EXERCISE REQUIREMENTS ::
Filter the entries below down to the lines that hold "Android".

SOURCE MATERIAL ::
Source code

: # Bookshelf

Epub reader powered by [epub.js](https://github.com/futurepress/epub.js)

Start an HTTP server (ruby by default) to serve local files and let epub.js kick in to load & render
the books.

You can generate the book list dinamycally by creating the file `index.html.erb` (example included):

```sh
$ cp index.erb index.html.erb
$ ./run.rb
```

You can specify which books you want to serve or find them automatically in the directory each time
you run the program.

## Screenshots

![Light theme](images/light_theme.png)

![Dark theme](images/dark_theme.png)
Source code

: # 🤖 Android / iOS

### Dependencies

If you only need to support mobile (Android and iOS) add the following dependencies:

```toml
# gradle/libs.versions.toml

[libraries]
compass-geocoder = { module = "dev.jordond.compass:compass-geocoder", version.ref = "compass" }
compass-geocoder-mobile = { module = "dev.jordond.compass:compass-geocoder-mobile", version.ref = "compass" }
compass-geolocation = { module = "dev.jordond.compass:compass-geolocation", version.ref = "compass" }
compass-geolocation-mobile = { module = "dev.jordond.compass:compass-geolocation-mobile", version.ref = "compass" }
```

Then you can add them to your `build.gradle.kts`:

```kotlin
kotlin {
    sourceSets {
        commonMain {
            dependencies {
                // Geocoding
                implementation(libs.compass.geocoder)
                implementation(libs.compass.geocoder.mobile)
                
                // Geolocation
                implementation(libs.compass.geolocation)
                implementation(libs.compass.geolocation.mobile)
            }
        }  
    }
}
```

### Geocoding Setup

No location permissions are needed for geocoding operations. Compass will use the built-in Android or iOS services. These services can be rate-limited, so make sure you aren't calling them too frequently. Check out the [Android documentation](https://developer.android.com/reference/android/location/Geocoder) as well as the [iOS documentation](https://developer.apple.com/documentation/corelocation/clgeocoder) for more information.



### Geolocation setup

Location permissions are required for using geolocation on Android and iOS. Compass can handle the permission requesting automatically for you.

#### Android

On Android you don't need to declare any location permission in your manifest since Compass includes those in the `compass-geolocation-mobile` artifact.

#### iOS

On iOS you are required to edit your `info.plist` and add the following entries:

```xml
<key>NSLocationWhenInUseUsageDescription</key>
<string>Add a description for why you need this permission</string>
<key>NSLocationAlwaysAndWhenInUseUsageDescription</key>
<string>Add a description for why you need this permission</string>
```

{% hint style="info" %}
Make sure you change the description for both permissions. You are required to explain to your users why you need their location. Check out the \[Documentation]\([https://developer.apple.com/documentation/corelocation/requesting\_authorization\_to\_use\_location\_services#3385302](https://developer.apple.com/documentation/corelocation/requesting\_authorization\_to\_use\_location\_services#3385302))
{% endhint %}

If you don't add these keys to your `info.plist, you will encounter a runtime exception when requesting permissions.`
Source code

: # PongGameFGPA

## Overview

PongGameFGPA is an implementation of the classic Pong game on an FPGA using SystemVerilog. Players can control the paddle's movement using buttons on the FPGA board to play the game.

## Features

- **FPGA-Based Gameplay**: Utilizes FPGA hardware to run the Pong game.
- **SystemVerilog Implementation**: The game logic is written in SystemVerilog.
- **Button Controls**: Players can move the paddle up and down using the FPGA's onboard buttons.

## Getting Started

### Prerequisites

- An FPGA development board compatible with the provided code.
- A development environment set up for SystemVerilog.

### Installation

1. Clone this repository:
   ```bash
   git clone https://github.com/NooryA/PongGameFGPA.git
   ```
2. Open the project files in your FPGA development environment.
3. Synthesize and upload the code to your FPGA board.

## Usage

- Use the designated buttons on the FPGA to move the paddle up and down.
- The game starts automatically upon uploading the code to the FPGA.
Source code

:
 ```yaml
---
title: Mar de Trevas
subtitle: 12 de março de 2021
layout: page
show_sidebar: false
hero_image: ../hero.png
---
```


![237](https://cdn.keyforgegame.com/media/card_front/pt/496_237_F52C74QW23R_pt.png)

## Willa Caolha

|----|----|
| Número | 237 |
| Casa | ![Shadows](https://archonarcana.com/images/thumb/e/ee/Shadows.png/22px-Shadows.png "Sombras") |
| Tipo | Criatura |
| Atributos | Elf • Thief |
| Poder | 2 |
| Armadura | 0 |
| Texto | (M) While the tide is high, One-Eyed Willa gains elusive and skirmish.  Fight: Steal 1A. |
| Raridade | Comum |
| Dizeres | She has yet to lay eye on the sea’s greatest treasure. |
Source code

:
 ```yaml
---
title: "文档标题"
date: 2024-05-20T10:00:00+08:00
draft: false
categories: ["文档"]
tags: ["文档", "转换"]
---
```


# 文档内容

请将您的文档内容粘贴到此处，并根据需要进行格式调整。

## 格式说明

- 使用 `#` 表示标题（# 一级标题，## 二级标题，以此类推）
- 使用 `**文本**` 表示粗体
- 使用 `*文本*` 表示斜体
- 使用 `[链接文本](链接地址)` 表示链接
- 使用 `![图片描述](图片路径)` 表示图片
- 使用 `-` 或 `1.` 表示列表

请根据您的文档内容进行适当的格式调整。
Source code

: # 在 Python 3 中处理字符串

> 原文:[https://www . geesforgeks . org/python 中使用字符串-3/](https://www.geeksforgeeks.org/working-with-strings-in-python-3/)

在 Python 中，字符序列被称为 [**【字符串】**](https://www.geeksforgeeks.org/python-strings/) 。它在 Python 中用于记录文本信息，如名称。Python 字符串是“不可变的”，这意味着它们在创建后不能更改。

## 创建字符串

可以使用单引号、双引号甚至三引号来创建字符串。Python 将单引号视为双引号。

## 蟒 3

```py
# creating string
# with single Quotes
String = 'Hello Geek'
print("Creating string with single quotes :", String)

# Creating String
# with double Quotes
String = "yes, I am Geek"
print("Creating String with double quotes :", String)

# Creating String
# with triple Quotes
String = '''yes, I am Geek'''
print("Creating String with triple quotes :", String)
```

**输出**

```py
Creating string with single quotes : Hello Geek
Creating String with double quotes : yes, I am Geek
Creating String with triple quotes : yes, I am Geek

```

YOUR SOLUTION ::
: # 🤖 Android / iOS
If you only need to support mobile (Android and iOS) add the following dependencies:
No location permissions are needed for geocoding operations. Compass will use the built-in Android or iOS services. These services can be rate-limited, so make sure you aren't calling them too frequently. Check out the [Android documentation](https://developer.android.com/reference/android/location/Geocoder) as well as the [iOS documentation](https://developer.apple.com/documentation/corelocation/clgeocoder) for more information.
Location permissions are required for using geolocation on Android and iOS. Compass can handle the permission requesting automatically for you.
#### Android
On Android you don't need to declare any location permission in your manifest since Compass includes those in the `compass-geolocation-mobile` artifact.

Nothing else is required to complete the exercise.